*** TASK INPUT Section Begins ***

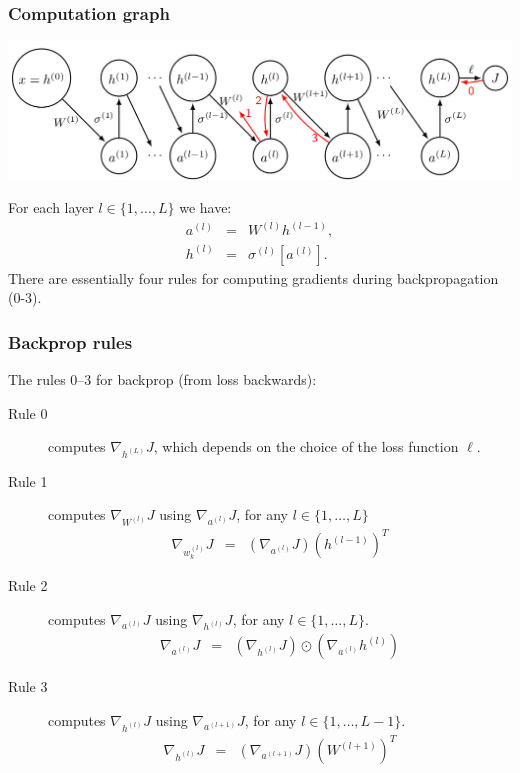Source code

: \documentclass{beamer}
\begin{document}
\begin{frame}
  \frametitle{Computation graph}
  \includegraphics[width=\textwidth]{screenshot-backprop-figure}

For
each layer $l\in \{1, \dots, L\}$ we have:
\begin{eqnarray*}
  a^{(l)} &=&  W^{(l)} h^{(l-1)}, \\
  h^{(l)} &=& \sigma^{(l)}\left[ a^{(l)} \right].
\end{eqnarray*}
There are essentially four rules for computing gradients during
backpropagation (0-3).
  
\end{frame}

\begin{frame}
  \frametitle{Backprop rules}
  The rules 0--3 for backprop (from loss backwards):
\begin{description}
\item[Rule 0] computes $\nabla_{h^{(L)}} J$, which depends on the
  choice of the loss function $\ell$.
\item[Rule 1] computes
  $\nabla_{W^{(l)}} J$ using $\nabla_{a^{(l)}} J$, for any $l\in\{1,\dots,L\}$
\begin{eqnarray}
  \nabla_{w_k^{(l)}} J
  &=& \left(\nabla_{a^{(l)}} J\right)
      \left( h^{(l-1)} \right)^T \label{eq:grad-loss-w}
\end{eqnarray}
\item[Rule 2] computes
  $\nabla_{a^{(l)}} J$ using $\nabla_{h^{(l)}} J$, for any $l\in\{1,\dots,L\}$.
\begin{eqnarray}
  \nabla_{a^{(l)}} J
  &=& \left(\nabla_{h^{(l)}} J\right) \odot
      \label{eq:grad-loss-a}
      \left(\nabla_{a^{(l)}} h^{(l)} \right) 
\end{eqnarray}
\item[Rule 3] computes
  $\nabla_{h^{(l)}} J$ using $\nabla_{a^{(l+1)}} J$, for any $l\in\{1,\dots,L-1\}$.
\begin{eqnarray}
  \nabla_{h^{(l)}} J
  &=& \left(\nabla_{a^{(l+1)}} J\right)
      \left(W^{(l+1)}\right)^T \label{eq:grad-loss-h}
\end{eqnarray}
\end{description}

\end{frame}
\end{document}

*** TASK INPUT Section Ends ***

• PROBLEM STATEMENT
Transcribe each entry above exactly, apart from the pictures.

• EXERCISE OUTPUT
Source code

: \documentclass{beamer}
\begin{document}
\begin{frame}
  \frametitle{Computation graph}
  \includegraphics[width=\textwidth]{screenshot-backprop-figure}

For
each layer $l\in \{1, \dots, L\}$ we have:
\begin{eqnarray*}
  a^{(l)} &=&  W^{(l)} h^{(l-1)}, \\
  h^{(l)} &=& \sigma^{(l)}\left[ a^{(l)} \right].
\end{eqnarray*}
There are essentially four rules for computing gradients during
backpropagation (0-3).
  
\end{frame}

\begin{frame}
  \frametitle{Backprop rules}
  The rules 0--3 for backprop (from loss backwards):
\begin{description}
\item[Rule 0] computes $\nabla_{h^{(L)}} J$, which depends on the
  choice of the loss function $\ell$.
\item[Rule 1] computes
  $\nabla_{W^{(l)}} J$ using $\nabla_{a^{(l)}} J$, for any $l\in\{1,\dots,L\}$
\begin{eqnarray}
  \nabla_{w_k^{(l)}} J
  &=& \left(\nabla_{a^{(l)}} J\right)
      \left( h^{(l-1)} \right)^T \label{eq:grad-loss-w}
\end{eqnarray}
\item[Rule 2] computes
  $\nabla_{a^{(l)}} J$ using $\nabla_{h^{(l)}} J$, for any $l\in\{1,\dots,L\}$.
\begin{eqnarray}
  \nabla_{a^{(l)}} J
  &=& \left(\nabla_{h^{(l)}} J\right) \odot
      \label{eq:grad-loss-a}
      \left(\nabla_{a^{(l)}} h^{(l)} \right) 
\end{eqnarray}
\item[Rule 3] computes
  $\nabla_{h^{(l)}} J$ using $\nabla_{a^{(l+1)}} J$, for any $l\in\{1,\dots,L-1\}$.
\begin{eqnarray}
  \nabla_{h^{(l)}} J
  &=& \left(\nabla_{a^{(l+1)}} J\right)
      \left(W^{(l+1)}\right)^T \label{eq:grad-loss-h}
\end{eqnarray}
\end{description}

\end{frame}
\end{document}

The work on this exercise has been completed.